Using ElastiCache in practice
As ElastiCache is a fully managed service, AWS takes care of the setup involved with deploying and managing a distributed cache environment. ElastiCache is a fully managed service meaning customers are free from worrying about the setup involved with deploying and managing a distributed cache environment as this is all managed by AWS. You can quickly provision and setup ElastiCache resources using AWS CloudFormation templates. It is also an API-accessible service that you can set up via the AWS Command Line Interface (AWS CLI), the AWS Management Console, or AWS Software Development Kit (AWS SDK). You can also define and use ElastiCache resources directly from your Kubernetes cluster using the ACK for ElastiCache. Developers can get started by downloading the container image and installing in minutes.
Customers have the ability to use ElastiCache on-demand and pay only for the time they need, down to the hour. For those that anticipate consistent usage, they can opt for reserved nodes on a one or three-year term. This offers a significant discount and reduces costs for customers who commit to these terms upfront.

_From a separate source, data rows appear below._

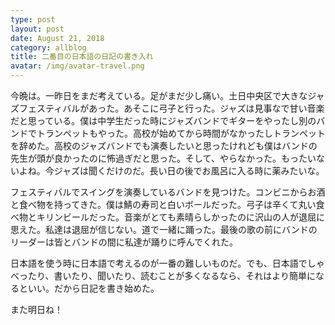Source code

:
 ```yaml
---
type: post
layout: post
date: August 21, 2018
category: allblog
title: 二番目の日本語の日記の書き入れ
avatar: /img/avatar-travel.png
---
```


今晩は。一昨日をまだ考えている。足がまだ少し痛い。土日中央区で大きなジャズフェスティバルがあった。あそこに弓子と行った。ジャズは見事なで甘い音楽だと思っている。僕は中学生だった時にジャズバンドでギターをやったし別のバンドでトランペットもやった。高校が始めてから時間がなかったしトランペットを辞めた。高校のジャズバンドでも演奏したいと思ったけれども僕はバンドの先生が頭が良かったのに怖過ぎだと思った。そして、やらなかった。もったいないよね。今ジャズは聞くだけのだ。長い日の後でお風呂に入る時に薬みたいな。

フェスティバルでスイングを演奏しているバンドを見つけた。コンビニからお酒と食べ物を持ってきた。僕は鯖の寿司と白いボールだった。弓子は辛くて丸い食べ物とキリンビールだった。音楽がとても素晴らしかったのに沢山の人が退屈に思えた。私達は退屈が信じない。道で一緒に踊った。最後の歌の前にバンドのリーダーは皆とバンドの間に私達が踊りに呼んでくれた。

日本語を使う時に日本語で考えるのが一番の難しいものだ。でも、日本語でしゃべったり、書いたり、聞いたり、読むことが多くなるなら、それはより簡単になるといい。だから日記を書き始めた。

また明日ね！

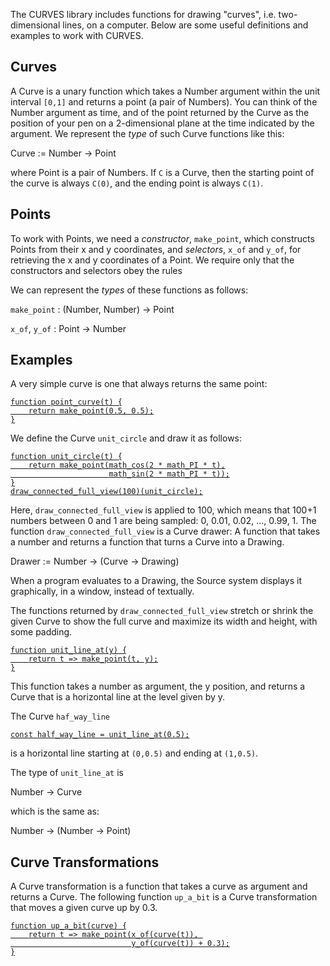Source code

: The CURVES library includes functions for drawing "curves", i.e. two-dimensional
lines, on a computer. Below are some useful definitions and examples to
work with CURVES.

## Curves

A Curve is a unary function which takes a Number argument within the
unit interval `[0,1]` and returns a point (a pair of Numbers).
You can think of the Number argument as time,
and of the point returned by the Curve as the position
of your pen on a 2-dimensional plane at the time indicated by the
argument. We represent the *type* of such Curve functions like this:

Curve := Number → Point

where Point is a pair of Numbers. If `C` is a Curve, then the starting
point of the curve is always `C(0)`, and the ending point is always
`C(1)`.

## Points

To work with Points, we need a *constructor*, `make_point`, which
constructs Points from their x and y coordinates, and _selectors_,
`x_of` and `y_of`, for retrieving the x and y coordinates of a
Point.  We require only that the constructors and selectors obey the
rules

We can represent the *types* of these functions as follows:

`make_point` : (Number, Number) → Point

`x_of`, `y_of` : Point → Number

## Examples

A very simple curve is one that always returns the same point:
<a href="https://source-academy.github.io/playground#chap=2&ext=CURVES&prgrm=GYVwdgxgLglg9mABABzjMUD6EQCcBuApgBRQCUiA3gFCJ2K6FR5IC2AhgNaGarpTEADADoArABpEI0WQDc1AL7UAJrnYB3XmgwBnTAmIBGQYLLE%2BGbHiJygA">
```
function point_curve(t) {
    return make_point(0.5, 0.5);
}
```
</a>

We define the Curve `unit_circle` and draw it as follows:
<a href="https://source-academy.github.io/playground#chap=2&ext=CURVES&prgrm=GYVwdgxgLglg9mABOGUD6EYCcIBsCmAFFAJSIDeAUIjYlvlCFkgLYCGA1vmgA5wxgohdlAAWaAM4DCAJkQAqRCPEAFAJILEpADTVa%2Bg4drKMcCbM0n1m0iQDclAL6UAJljYB3U2DD5o%2BFzRQXFw0ADcYfA9CAEYABjiSQhR0TBwCeyA">
```
function unit_circle(t) {
    return make_point(math_cos(2 * math_PI * t),
                      math_sin(2 * math_PI * t));
}
draw_connected_full_view(100)(unit_circle);
```
</a>

Here, `draw_connected_full_view` is applied to 100, which means that 100+1 numbers
between 0 and 1 are being sampled:
0, 0.01, 0.02, ..., 0.99, 1. 
The function `draw_connected_full_view` is a Curve drawer:
A function that takes a number and returns a function that turns
a Curve into a Drawing.

Drawer := Number → (Curve → Drawing)

When a program evaluates to a Drawing, the Source system
displays it graphically, in a window, instead of textually.

The functions returned by `draw_connected_full_view` stretch or shrink
the given Curve to show the full curve and maximize its width and height,
with some padding.
<a href="https://source-academy.github.io/playground#chap=2&ext=CURVES&prgrm=GYVwdgxgLglg9mABOGUD6AbGYCmaCGUAFAJ4CUiA3gFCJ2IBOOUIDSUiAvAHyIC2%2BANZ4ADnGzEoAGkQlEAakQAGRAHoAjEqVkA3NQC%2B1ACYN8AdzQQEuaDiNFN2oinRZcBYkoB0AVjK6gA">
```
function unit_line_at(y) {
    return t => make_point(t, y);
}
```
</a>

This function takes a number as argument, the y position, and
returns a Curve that is a horizontal line at the level given by y.

The Curve `haf_way_line`
<a href="https://source-academy.github.io/playground#chap=2&ext=CURVES&prgrm=MYewdgzgLgBAFgQwDYDMD6B3BBPNSCWYApjALwwCuY%2BUehRaCUAFAAwB0ArAJQDcAUABMATggxpQYYsChFBzAIytW3ZolSYcdYnyA">
```
const half_way_line = unit_line_at(0.5);
```
</a>

is a horizontal line starting at `(0,0.5)` and ending at `(1,0.5)`.

The type of `unit_line_at` is

Number → Curve

which is the same as:

Number → (Number → Point)

## Curve Transformations

A Curve transformation is a function that takes a curve as argument and returns
a Curve. The following function `up_a_bit` is a Curve transformation that moves
a given curve up by 0.3.
<a href="https://source-academy.github.io/playground#chap=2&ext=CURVES&prgrm=GYVwdgxgLglg9mABCADgfQIZoEYygCghACcA3AUwEpEBvAKEUcWPKhKSkQF4A%2BRAWwwBrcmhRwYYAgA80cYIRIV8USpQA0iBkx269%2BxAE85ComXIq1iANSIADADoAzJQDcdAL50ICAM6cACwwAG2A0AHcMY2DJcm5kMDw0GLBRDAJHAFY3bz9OVPDk2PjUTBw8fCDQiKii1JyAE2IMQp8wVOhyBvwARjs7SnwCuqpXIA">
```
function up_a_bit(curve) {
    return t => make_point(x_of(curve(t)), 
                           y_of(curve(t)) + 0.3);
}
```
</a>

ElastiCache can cache data from any type of database, relational or non-relational, and any data warehouse such as Amazon Relational Database Service, Amazon Aurora, and Amazon Redshift. Using a cache with a relational database can help deliver the ultra-fast performance of an in-memory cache, paired with the reliability of data replication and the flexibility of relational data access patterns. Non-relational databases such as Amazon DynamoDB can also be used with ElastiCache to help cache read requests for read-heavy or compute-intensive applications to boost performance and save costs. Already recognized for industry-leading scalability, data availability, security, and performance, Amazon Simple Storage Service (Amazon S3) can also benefit from using ElastiCache to further boost performance, while also helping to reduce retrieval and transfer costs.
If you want to simplify your architecture and not have to use both a cache and a database, AWS also offers another fully managed, Redis-compatible service, Amazon MemoryDB. This ultra-fast database keeps all of its data in memory, just like ElastiCache for microsecond read latency and high throughput. The difference is MemoryDB writes data to a distributed transaction log across multiple AWS Availability Zones to provide durability for fast recovery and restart. If you need a durable in-memory database, MemoryDB is the recommended choice; otherwise, use ElastiCache with your existing database for applications requiring sub-millisecond response times.
When speed is everything, using an in-memory cache is the best option to boost your application performance while keeping costs low. Building in the cloud has made this more accessible to everyone, including small businesses and teams who want to stay nimble and support their customers to use their connected devices faster than ever.